-- TASK BRIEF --
Out of the lines below, please list those that hold the string "definition".

(DATASET RECORDS Opens)

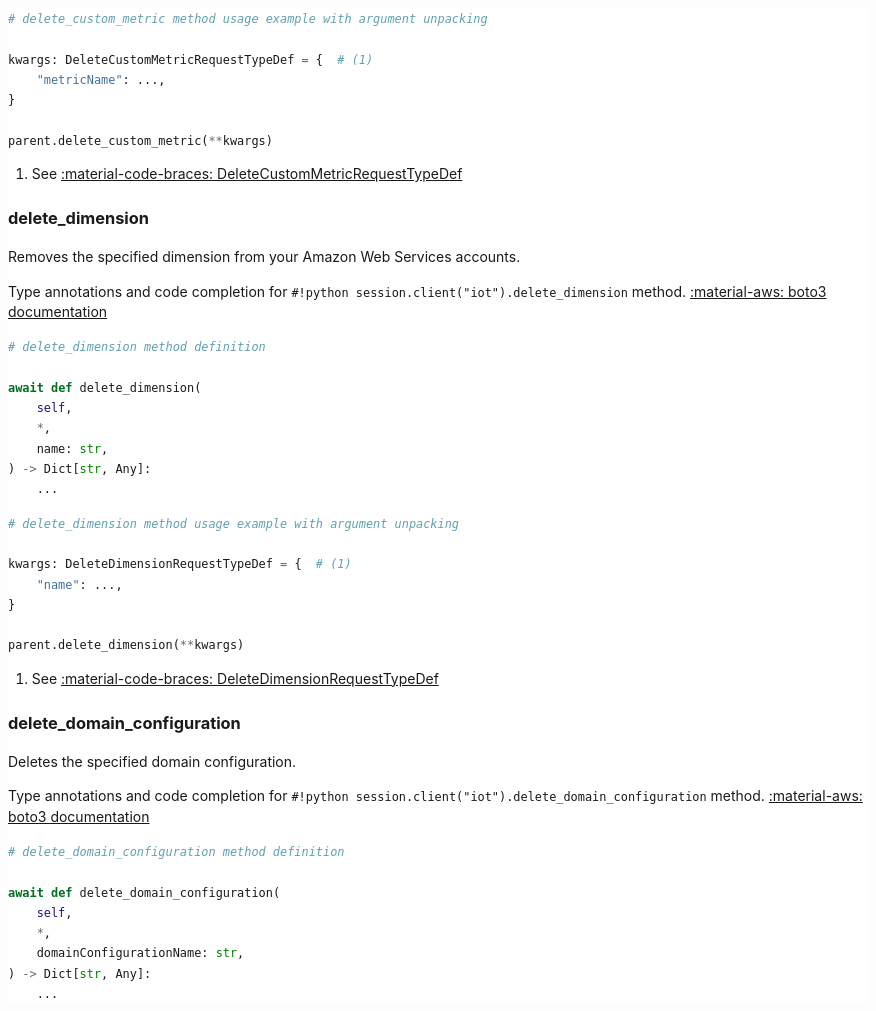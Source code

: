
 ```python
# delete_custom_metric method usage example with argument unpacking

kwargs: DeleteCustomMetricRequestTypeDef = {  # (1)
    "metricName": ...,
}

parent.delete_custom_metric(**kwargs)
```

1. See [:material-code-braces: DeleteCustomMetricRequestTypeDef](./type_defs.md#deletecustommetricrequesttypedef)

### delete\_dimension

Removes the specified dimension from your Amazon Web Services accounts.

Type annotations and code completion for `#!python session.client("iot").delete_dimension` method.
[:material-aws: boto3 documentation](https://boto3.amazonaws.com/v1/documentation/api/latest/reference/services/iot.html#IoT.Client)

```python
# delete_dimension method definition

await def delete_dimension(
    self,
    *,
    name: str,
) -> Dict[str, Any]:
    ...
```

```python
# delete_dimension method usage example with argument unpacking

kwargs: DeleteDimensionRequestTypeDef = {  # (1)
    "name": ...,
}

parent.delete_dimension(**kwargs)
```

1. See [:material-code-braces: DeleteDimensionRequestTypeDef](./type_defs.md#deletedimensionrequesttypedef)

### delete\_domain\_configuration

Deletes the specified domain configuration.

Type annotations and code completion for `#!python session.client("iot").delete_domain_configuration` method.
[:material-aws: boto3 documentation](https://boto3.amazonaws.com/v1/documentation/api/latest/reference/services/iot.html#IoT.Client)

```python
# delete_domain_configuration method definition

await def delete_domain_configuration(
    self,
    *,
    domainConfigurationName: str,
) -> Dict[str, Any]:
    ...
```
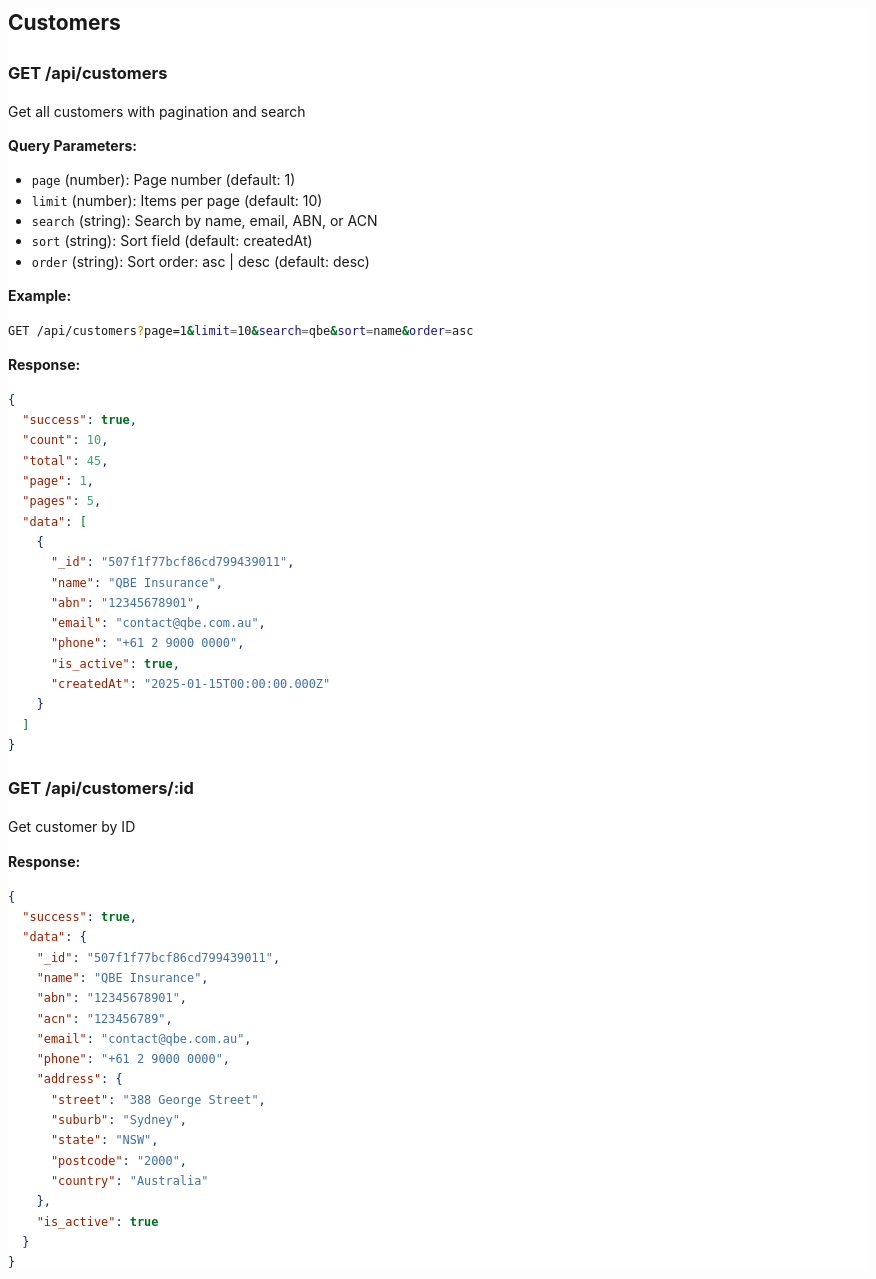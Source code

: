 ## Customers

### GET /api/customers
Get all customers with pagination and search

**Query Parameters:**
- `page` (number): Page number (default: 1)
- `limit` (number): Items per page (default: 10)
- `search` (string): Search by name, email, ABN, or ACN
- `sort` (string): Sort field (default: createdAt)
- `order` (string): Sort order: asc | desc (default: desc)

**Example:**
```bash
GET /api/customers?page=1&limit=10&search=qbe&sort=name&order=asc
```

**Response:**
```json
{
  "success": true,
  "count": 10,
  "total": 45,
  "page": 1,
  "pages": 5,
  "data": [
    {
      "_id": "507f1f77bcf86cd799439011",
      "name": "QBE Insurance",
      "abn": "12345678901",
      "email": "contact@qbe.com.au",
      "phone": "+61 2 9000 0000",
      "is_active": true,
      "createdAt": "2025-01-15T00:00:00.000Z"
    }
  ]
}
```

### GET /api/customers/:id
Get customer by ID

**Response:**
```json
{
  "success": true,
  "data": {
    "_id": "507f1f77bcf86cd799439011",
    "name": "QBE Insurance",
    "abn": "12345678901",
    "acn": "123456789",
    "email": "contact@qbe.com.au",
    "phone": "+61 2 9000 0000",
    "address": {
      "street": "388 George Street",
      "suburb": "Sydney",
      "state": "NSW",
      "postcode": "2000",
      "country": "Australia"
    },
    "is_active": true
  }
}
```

(DATASET RECORDS Closes)
(DATASET RECORDS Opens)

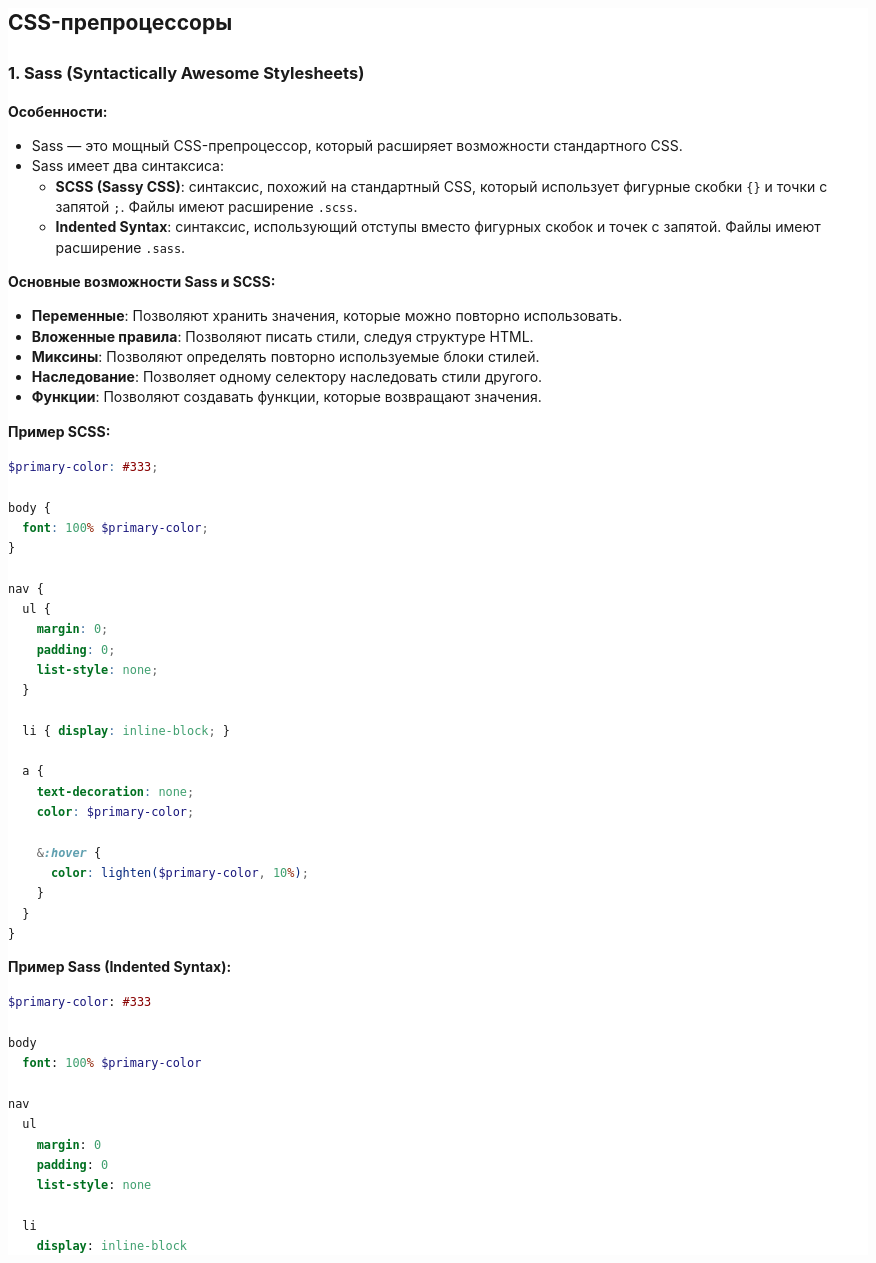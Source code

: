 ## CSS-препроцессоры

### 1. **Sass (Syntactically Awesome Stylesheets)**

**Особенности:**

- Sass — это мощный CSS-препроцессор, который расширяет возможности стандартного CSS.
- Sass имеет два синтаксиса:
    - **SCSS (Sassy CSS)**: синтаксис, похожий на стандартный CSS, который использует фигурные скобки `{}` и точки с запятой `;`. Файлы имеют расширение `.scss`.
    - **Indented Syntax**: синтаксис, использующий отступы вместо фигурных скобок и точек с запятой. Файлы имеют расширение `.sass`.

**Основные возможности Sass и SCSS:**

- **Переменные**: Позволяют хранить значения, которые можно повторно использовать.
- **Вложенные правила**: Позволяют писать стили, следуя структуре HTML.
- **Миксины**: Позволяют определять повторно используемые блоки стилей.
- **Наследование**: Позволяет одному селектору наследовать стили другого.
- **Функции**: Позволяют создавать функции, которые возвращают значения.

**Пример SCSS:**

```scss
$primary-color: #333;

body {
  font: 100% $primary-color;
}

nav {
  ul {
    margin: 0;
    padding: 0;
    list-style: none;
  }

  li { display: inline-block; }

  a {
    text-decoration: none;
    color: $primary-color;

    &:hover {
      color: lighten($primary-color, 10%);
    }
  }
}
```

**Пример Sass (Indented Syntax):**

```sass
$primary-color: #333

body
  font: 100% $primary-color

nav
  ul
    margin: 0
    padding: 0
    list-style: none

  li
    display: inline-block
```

(DATASET RECORDS Closes)

-- EXPECTED ANSWER --
# delete_dimension method definition
# delete_domain_configuration method definition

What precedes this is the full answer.